The board said it had already been engaged in comprehensive succession planning for the CEO position as part of its strategic planning.

"Don Schroeder has made significant contributions to Tim Hortons during his 20 years of service, and although a transitional arrangement could not be reached, we appreciate his leadership as president and CEO since his appointment in 2008," interim CEO Paul House said in a release.

The company would not elaborate to CBC News on the sudden departure of the CEO. But one analyst thinks the company's reference to its being unable to reach a "transitional arrangement" is likely the reason.

"It seems like the board went to him and said, 'Look, we want to find a different guy to lead this firm longer-term and take it to the next level, will you stick around in the transition period?' — and he just said 'I'm out,'" said Brian Yarbrough, a retail analyst at Edward Jones in St.

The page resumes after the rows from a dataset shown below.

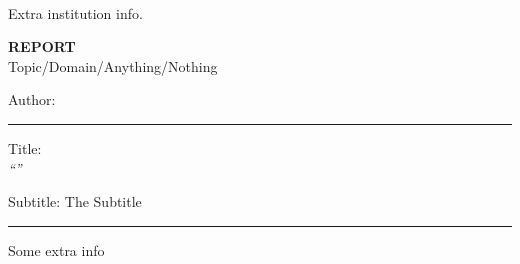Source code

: \begin{titlingpage}
    \centering
    \vspace{10mm}
    \textbf{\Large \theinstitution{}}\\
    \vspace{5mm}

    {\large Extra institution info.} \\
    \vspace{5mm}

    {\large
        \thelaboratory{}
        \vfill

        \textbf{REPORT} \\
        Topic/Domain/Anything/Nothing

        \vfill
        Author: \textbf{\theauthor{}}\\
        \date
        \vfill

        \par\noindent\rule{\textwidth}{0.4pt}

            {\Large     Title: \\ 
                \emph{``\thetitle''}}

            \vspace{5mm}
            
            {\large Subtitle: The Subtitle}

        \par\noindent\rule{\textwidth}{0.4pt}

    }
    \vfill

    \begin{minipage}[b]{\textwidth}\normalsize\centering
        Some extra info
    \end{minipage}
    \vfill
\end{titlingpage}
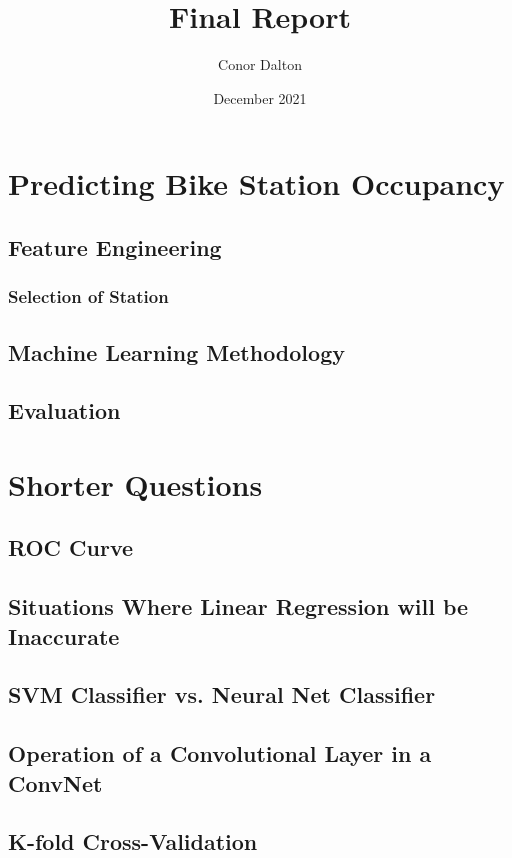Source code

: \documentclass{article}
\title{Final Report}
\author{Conor Dalton}
\date{December 2021}
\begin{document}
\maketitle

\section{Predicting Bike Station Occupancy}
\subsection{Feature Engineering}
\subsubsection{Selection of Station}

\subsection{Machine Learning Methodology}

\subsection{Evaluation}

\section{Shorter Questions}

\subsection{ROC Curve}

\subsection{Situations Where Linear Regression will be Inaccurate}

\subsection{SVM Classifier vs. Neural Net Classifier}

\subsection{Operation of a Convolutional Layer in a ConvNet}

\subsection{K-fold Cross-Validation}




\end{document}
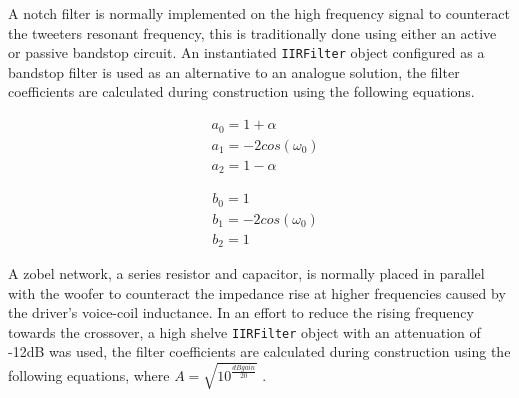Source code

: \documentclass[main.tex]{subfiles}
\begin{document}
\medskip
A notch filter is normally implemented on the high frequency signal to counteract the tweeters resonant frequency, this is traditionally done using either an active or passive bandstop circuit.
An instantiated \lstinline{IIRFilter} object configured as a bandstop filter is used as an alternative to an analogue solution, the filter coefficients are calculated during construction using the following equations.

\begin{center}
\noindent\begin{minipage}{.3\linewidth}
    \begin{equation*}
        \begin{aligned} 
            &a_0 = 1 + \alpha \\
            &a_1 = -2cos(\omega _0) \\
            &a_2 = 1 - \alpha
        \end{aligned}
    \end{equation*}
    \end{minipage}%
    \begin{minipage}{.3\linewidth}
    \begin{equation*}
        \begin{aligned}
            &b_0 = 1 \\
            &b_1 = -2cos(\omega _0) \\
            &b_2 = 1 
        \end{aligned}
    \end{equation*}
\end{minipage}
\end{center}

\medskip
A zobel network, a series resistor and capacitor, is normally placed in parallel with the woofer to counteract the impedance rise at higher frequencies caused by the driver's voice-coil inductance. 
In an effort to reduce the rising frequency towards the crossover, a high shelve \lstinline{IIRFilter} object with an attenuation of -12dB was used, the filter coefficients are calculated during construction using the following equations, 
where $A = \sqrt{10^{\frac{dBgain}{20}}}$ .
\end{document}
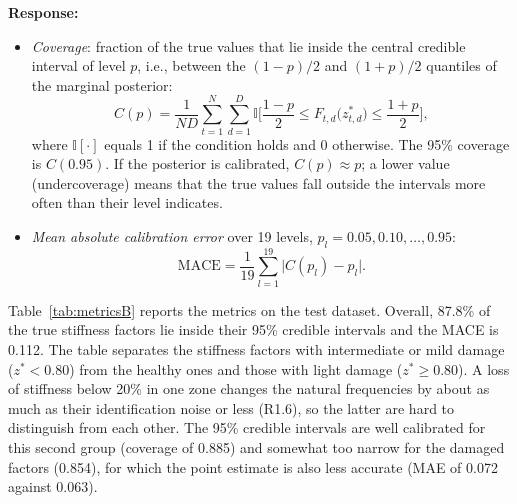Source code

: \documentclass[11pt]{article}
\newenvironment{response}{\par\smallskip\noindent\color{resp}\textbf{Response:}\ }{\par}
\begin{document}
\begin{response}
\begin{itemize}[leftmargin=*]
\begin{equation}
			\mathrm{ALL}=\frac{1}{ND}\sum_{t=1}^{N}\sum_{d=1}^{D}\log q_{t,d}\big(z^*_{t,d}\big).
			\label{eq:all}
		\end{equation}
		\item \emph{Coverage}: fraction of the true values that lie inside the central credible interval of level $p$, i.e.,
		between the $(1-p)/2$ and $(1+p)/2$ quantiles of the marginal posterior:
		\begin{equation}
			C(p)=\frac{1}{ND}\sum_{t=1}^{N}\sum_{d=1}^{D}\mathbb{I}\Big[\frac{1-p}{2}\le F_{t,d}\big(z^*_{t,d}\big)\le\frac{1+p}{2}\Big],
			\label{eq:coverage}
		\end{equation}
		where $\mathbb{I}[\cdot]$ equals 1 if the condition holds and 0 otherwise. The 95\% coverage is $C(0.95)$. If the
		posterior is calibrated, $C(p)\approx p$; a lower value (undercoverage) means that the true values fall outside the
		intervals more often than their level indicates.
		\item \emph{Mean absolute calibration error} over 19 levels, $p_l=0.05,0.10,\dots,0.95$:
		\begin{equation}
			\mathrm{MACE}=\frac{1}{19}\sum_{l=1}^{19}\big|C(p_l)-p_l\big|.
			\label{eq:mace}
		\end{equation}
	\end{itemize}


	Table~\ref{tab:metricsB} reports the metrics on the test dataset. Overall, 87.8\% of the true stiffness factors lie inside
	their 95\% credible intervals and the MACE is 0.112. The table separates the stiffness factors with intermediate or mild
	damage ($z^*<0.80$) from the healthy ones and those with light damage ($z^*\ge0.80$). A loss of stiffness below 20\% in
	one zone changes the natural frequencies by about as much as their identification noise or less (R1.6), so the latter
	are hard to distinguish from each other. The 95\% credible intervals are well calibrated for this second group (coverage
	of 0.885) and somewhat too narrow for the damaged factors (0.854), for which the point estimate is also less accurate
	(MAE of 0.072 against 0.063).
	

\end{response}
\end{document}

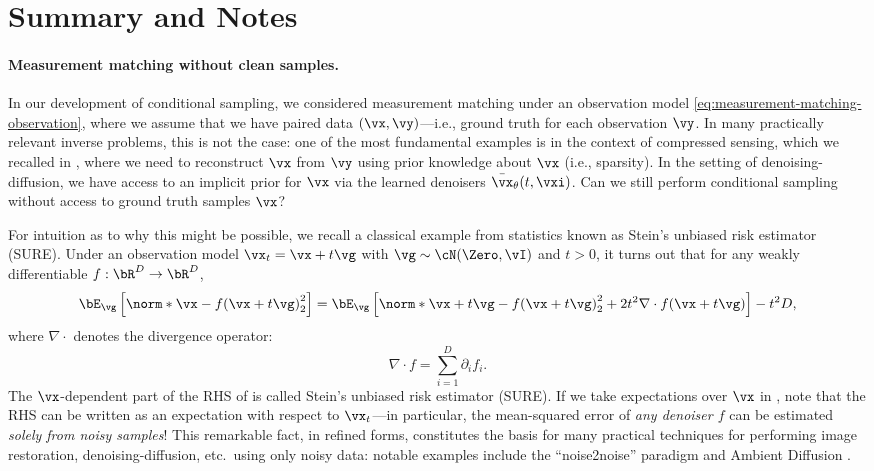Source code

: \documentclass[../../book-main_zh.tex]{subfiles}
\begin{document}
\section{Summary and Notes}
\paragraph{Measurement matching without clean samples.} In our development of
conditional sampling, we considered measurement matching under an observation
model \eqref{eq:measurement-matching-observation}, where we assume that we have
paired data $(\vx, \vy)$—i.e., ground truth for each observation $\vy$.
In many practically relevant inverse problems, this is not the case: one of the
most fundamental examples is in the context of compressed sensing, which we
recalled in , where we need to reconstruct
$\vx$ from $\vy$
using prior knowledge about $\vx$ (i.e., sparsity).
In the setting of denoising-diffusion, we have access to an implicit prior for
$\vx$ via the learned denoisers $\bar{\vx}_{\theta}(t, \vxi)$. Can we
still perform
conditional sampling without access to ground truth samples $\vx$?

For intuition as to why this might be possible, we recall a classical example
from statistics known as Stein's unbiased risk estimator (SURE).
Under an observation model $\vx_t = \vx + t \vg$ with $\vg \sim \cN(\Zero,
\vI)$ and $t>0$, it turns out that for any weakly differentiable $f :
\bR^D \to \bR^D$,
\begin{equation}\label{eq:sure-risk}
    \bE_{\vg}\left[
        \norm*{\vx - f(\vx + t \vg)}_2^2
    \right]
    =
    \bE_{\vg}\left[
        \norm*{\vx+t\vg - f(\vx + t \vg)}_2^2
        + 2t^2 \nabla \cdot f(\vx + t\vg)
    \right]
    - t^2 D,
\end{equation}
where $\nabla \cdot$ denotes the divergence operator:
\begin{equation*}
    \nabla \cdot f = \sum_{i=1}^D \partial_i f_i.
\end{equation*}
The $\vx$-dependent part of the RHS of  is called
Stein's unbiased risk
estimator (SURE). If we take expectations over $\vx$ in ,
note that the RHS can be written as an expectation with respect to $\vx_t$---in
particular, the mean-squared error of \textit{any denoiser $f$} can be estimated
\textit{solely from noisy samples}!
This remarkable fact, in refined forms, constitutes the basis for many practical
techniques for performing image restoration, denoising-diffusion, etc.\ using
only noisy data: notable examples include the ``noise2noise'' paradigm
\cite{pmlr-v80-lehtinen18a}
and Ambient Diffusion \cite{daras2023ambient}.
\end{document}
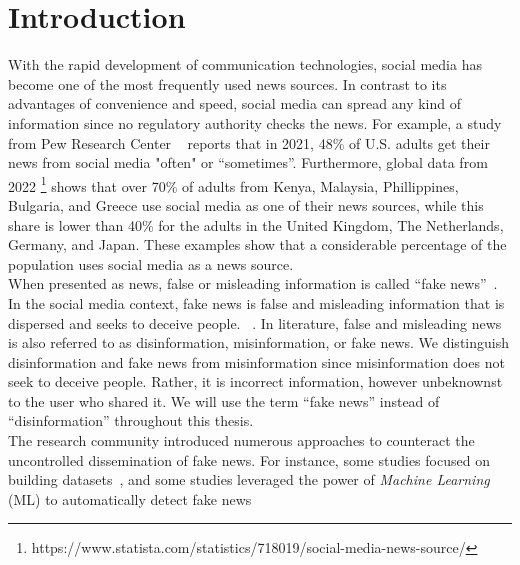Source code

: 
\chapter{Introduction}\label{chapter:introduction}

With the rapid development of communication technologies, social media has become one of the most frequently used news sources. In contrast
to its advantages of convenience and speed, social media can spread any kind of information since no regulatory authority checks the news.
For example, a study from Pew Research Center ~\parencite{NewsConsumptionAcrossSocialMedia_pewresearch}
reports that in 2021, 48\% of U.S. adults get their news from social media "often" or “sometimes”. Furthermore, global data from 2022
\footnote{https://www.statista.com/statistics/718019/social-media-news-source/} shows that over 70\% of adults from Kenya, Malaysia,
Phillippines, Bulgaria, and Greece use social media as one of their news sources, while this share is lower than 40\% for the
adults in the United Kingdom, The Netherlands, Germany, and Japan. These examples show that a considerable percentage of the population uses
social media as a news source.\\
When presented as news, false or misleading information is called “fake news”~\parencite{ThePsycologyOfFakeNews_Pennycook}. In the social media
context, fake news is false and misleading information that is dispersed and seeks to deceive people. ~\parencite{TheScienceOfFakeNews_Lazer}. In literature, false and misleading news is also referred to as disinformation, misinformation, or fake news. We distinguish disinformation and fake
news from misinformation since misinformation does not seek to deceive people. Rather, it is incorrect information, however unbeknownst to the user
who shared it. We will use the term “fake news” instead of “disinformation” throughout this thesis. \\
The research community introduced numerous approaches to counteract the uncontrolled dissemination of fake news. For instance, some studies
focused on building datasets~\parencite{FakeNewsDetectionOnSocialMediaADataMiningPerspective_Shu, LiarLiarPantsOnFire_Wang, FakeReddit_Nakamura, SomeLikeItHoaxDataset_Tacchini, BuzzfaceDataset_Santia, UPFD_Dataset_Shu}, and some studies leveraged the power of \emph{Machine Learning} (ML) to
automatically detect fake news~\parencite{FakeNewsDetectionUsingGeometricDeepLearning_Monti, GraphNeuralNetworksWithContinualLearningFakeNewsDetection_Han, RumorDetectionBidirectionalGraphConvolutionalNetworks_Bian, SAFEFND_Zhou}
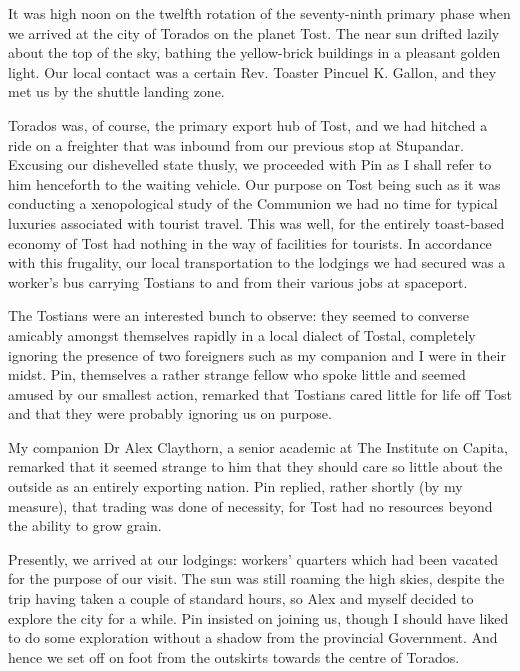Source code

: It was high noon on the twelfth rotation of the seventy-ninth primary
phase when we arrived at the city of Torados on the planet Tost. The
near sun drifted lazily about the top of the sky, bathing the
yellow-brick buildings in a pleasant golden light. Our local contact
was a certain Rev. Toaster Pincuel K. Gallon, and they met us by the
shuttle landing zone.

Torados was, of course, the primary export hub of Tost, and we had
hitched a ride on a freighter that was inbound from our previous stop
at Stupandar. Excusing our dishevelled state thusly, we proceeded with
Pin \textemdash{} as I shall refer to him henceforth \textemdash{} to
the waiting vehicle. Our purpose on Tost being such as it was
\textemdash{} conducting a xenopological study of the Communion
\textemdash{} we had no time for typical luxuries associated with
tourist travel. This was well, for the entirely toast-based economy of
Tost had nothing in the way of facilities for tourists. In accordance
with this frugality, our local transportation to the lodgings we had
secured was a worker's bus carrying Tostians to and from their various
jobs at spaceport.

The Tostians were an interested bunch to observe: they seemed to
converse amicably amongst themselves rapidly in a local dialect of
Tostal, completely ignoring the presence of two foreigners
\textemdash{} such as my companion and I were \textemdash{} in their
midst. Pin, themselves a rather strange fellow who spoke little and
seemed amused by our smallest action, remarked that Tostians cared
little for life off Tost and that they were probably ignoring us on
purpose.

My companion Dr Alex Claythorn, a senior academic at The Institute on
Capita, remarked that it seemed strange to him that they should care
so little about the outside as an entirely exporting nation. Pin
replied, rather shortly (by my measure), that trading was done of
necessity, for Tost had no resources beyond the ability to grow grain.

Presently, we arrived at our lodgings: workers' quarters which had
been vacated for the purpose of our visit. The sun was still roaming
the high skies, despite the trip having taken a couple of standard
hours, so Alex and myself decided to explore the city for a while. Pin
insisted on joining us, though I should have liked to do some
exploration without a shadow from the provincial Government. And hence
we set off on foot from the outskirts towards the centre of Torados.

Louis, Mo.

Two weeks ago, Tim Hortons reported quarterly results that missed analysts' expectations, disappointing investors. The stock price promptly tumbled by more than four per cent.  

At the time, Schroeder noted that Canadian same-store sales were affected by higher redemptions for food and beverage prizes in the company's popular Roll Up the Rim to Win promotional contest.

While profits have held up in the face of a tough recession, the chain's expansion efforts into the U.S. market have been less successful. Late last year, Tims announced it would shut down 54 locations in New England, where it was losing money.

Shares of Tim Hortons were off 90 cents to close Wednesday's trading session at $45.05 — suggesting that investors weren't viewing Schroeder's sudden departure as disastrous.